** EXERCISE DESCRIPTION **
Gather every line from the entries below that includes "drift".

** RECORDS FOR THIS EXERCISE **
....

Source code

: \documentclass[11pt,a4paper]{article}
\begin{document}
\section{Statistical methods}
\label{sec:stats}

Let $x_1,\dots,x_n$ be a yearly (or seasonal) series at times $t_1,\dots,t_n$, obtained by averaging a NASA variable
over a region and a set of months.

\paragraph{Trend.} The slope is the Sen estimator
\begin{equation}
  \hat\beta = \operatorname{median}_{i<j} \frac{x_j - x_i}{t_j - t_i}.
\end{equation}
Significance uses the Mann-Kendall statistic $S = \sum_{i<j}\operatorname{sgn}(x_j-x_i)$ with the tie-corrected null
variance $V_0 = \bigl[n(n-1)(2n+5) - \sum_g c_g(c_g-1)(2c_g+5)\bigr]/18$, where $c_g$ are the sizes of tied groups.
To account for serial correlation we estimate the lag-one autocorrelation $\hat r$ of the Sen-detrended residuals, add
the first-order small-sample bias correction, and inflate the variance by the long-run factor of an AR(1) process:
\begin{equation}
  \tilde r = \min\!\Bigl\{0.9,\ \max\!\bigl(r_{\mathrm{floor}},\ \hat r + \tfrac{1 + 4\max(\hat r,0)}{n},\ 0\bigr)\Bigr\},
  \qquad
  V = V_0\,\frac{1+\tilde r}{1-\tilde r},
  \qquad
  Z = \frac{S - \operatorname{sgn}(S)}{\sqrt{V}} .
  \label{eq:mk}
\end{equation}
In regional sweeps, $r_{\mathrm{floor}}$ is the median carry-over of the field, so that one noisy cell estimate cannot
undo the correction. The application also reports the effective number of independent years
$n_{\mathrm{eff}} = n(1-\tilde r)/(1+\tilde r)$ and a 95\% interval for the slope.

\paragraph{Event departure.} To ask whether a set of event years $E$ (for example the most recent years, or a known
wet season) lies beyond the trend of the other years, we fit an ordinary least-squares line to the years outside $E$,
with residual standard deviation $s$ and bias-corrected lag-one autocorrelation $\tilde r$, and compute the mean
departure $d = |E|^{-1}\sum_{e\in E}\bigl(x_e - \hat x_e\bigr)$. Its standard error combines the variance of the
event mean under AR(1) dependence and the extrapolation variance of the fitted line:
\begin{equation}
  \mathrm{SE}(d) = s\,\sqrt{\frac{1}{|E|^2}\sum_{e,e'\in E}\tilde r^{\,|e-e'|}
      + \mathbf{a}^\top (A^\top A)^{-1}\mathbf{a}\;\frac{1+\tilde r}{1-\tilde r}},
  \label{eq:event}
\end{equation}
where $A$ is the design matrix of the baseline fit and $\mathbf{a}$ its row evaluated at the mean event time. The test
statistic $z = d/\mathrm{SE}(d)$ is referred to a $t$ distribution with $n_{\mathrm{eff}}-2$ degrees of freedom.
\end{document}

....

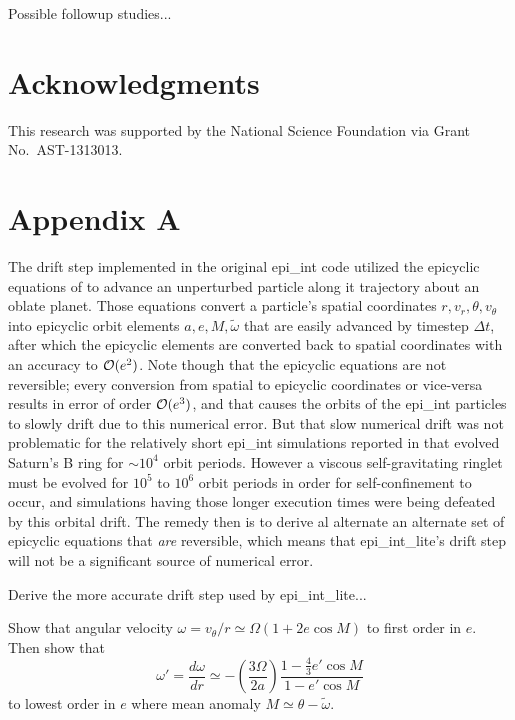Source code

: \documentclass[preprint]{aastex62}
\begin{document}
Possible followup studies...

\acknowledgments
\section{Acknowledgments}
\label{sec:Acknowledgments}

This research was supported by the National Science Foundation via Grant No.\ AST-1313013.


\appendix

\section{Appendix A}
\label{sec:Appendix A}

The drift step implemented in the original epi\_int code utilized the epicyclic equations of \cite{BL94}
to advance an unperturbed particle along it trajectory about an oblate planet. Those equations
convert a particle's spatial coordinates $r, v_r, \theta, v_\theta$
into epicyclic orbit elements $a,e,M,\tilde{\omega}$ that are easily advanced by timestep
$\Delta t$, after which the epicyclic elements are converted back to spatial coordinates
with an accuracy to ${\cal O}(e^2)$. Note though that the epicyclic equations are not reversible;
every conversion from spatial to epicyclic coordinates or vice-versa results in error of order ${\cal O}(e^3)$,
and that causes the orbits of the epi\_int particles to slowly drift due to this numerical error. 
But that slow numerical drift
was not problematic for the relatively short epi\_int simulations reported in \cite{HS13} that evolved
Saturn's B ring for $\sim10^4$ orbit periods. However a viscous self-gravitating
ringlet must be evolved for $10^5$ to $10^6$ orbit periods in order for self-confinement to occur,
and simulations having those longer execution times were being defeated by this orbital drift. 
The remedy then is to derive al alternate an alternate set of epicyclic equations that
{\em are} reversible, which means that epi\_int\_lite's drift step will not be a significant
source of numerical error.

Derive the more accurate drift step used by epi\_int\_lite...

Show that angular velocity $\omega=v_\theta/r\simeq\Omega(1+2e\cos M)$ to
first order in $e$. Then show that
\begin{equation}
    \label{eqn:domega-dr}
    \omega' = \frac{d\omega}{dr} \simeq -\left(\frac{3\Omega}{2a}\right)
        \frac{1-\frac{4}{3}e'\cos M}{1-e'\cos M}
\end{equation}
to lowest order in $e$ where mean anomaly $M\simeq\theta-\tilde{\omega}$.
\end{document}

....

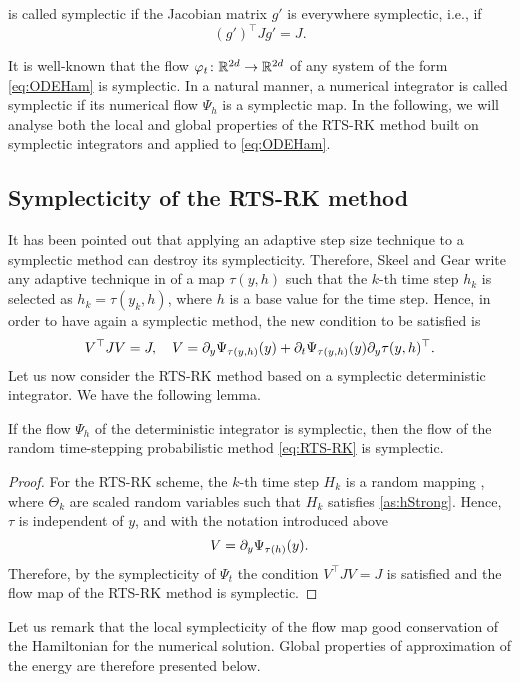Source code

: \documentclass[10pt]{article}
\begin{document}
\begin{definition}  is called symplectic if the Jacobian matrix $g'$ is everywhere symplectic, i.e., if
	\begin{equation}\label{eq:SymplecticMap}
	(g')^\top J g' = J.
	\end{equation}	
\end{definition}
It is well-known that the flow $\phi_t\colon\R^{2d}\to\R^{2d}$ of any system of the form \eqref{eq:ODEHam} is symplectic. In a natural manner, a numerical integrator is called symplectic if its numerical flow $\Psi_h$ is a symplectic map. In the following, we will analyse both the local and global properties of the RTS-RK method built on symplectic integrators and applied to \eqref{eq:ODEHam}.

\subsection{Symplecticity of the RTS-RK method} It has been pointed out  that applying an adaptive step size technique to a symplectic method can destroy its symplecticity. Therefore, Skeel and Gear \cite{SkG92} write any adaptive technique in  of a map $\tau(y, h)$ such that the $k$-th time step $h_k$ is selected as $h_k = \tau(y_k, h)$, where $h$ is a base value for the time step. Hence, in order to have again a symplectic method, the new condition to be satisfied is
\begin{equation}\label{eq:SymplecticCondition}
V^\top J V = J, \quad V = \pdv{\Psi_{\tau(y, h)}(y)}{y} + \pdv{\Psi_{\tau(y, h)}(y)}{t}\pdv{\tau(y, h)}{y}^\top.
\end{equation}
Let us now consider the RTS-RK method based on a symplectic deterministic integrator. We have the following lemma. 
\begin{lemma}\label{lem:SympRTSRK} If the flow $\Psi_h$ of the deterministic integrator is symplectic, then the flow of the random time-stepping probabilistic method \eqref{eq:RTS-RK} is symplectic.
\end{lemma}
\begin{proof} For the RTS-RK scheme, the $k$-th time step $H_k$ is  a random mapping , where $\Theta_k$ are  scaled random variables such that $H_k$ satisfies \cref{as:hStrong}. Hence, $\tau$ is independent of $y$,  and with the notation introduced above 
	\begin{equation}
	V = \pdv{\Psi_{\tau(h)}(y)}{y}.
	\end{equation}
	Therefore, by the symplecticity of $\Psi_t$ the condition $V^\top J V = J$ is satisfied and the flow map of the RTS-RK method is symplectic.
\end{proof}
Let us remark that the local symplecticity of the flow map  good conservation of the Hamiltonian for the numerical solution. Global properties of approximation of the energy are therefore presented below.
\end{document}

....

** SOLUTION **
The drift step implemented in the original epi\_int code utilized the epicyclic equations of \cite{BL94}
and that causes the orbits of the epi\_int particles to slowly drift due to this numerical error. 
But that slow numerical drift
and simulations having those longer execution times were being defeated by this orbital drift. 
{\em are} reversible, which means that epi\_int\_lite's drift step will not be a significant
Derive the more accurate drift step used by epi\_int\_lite...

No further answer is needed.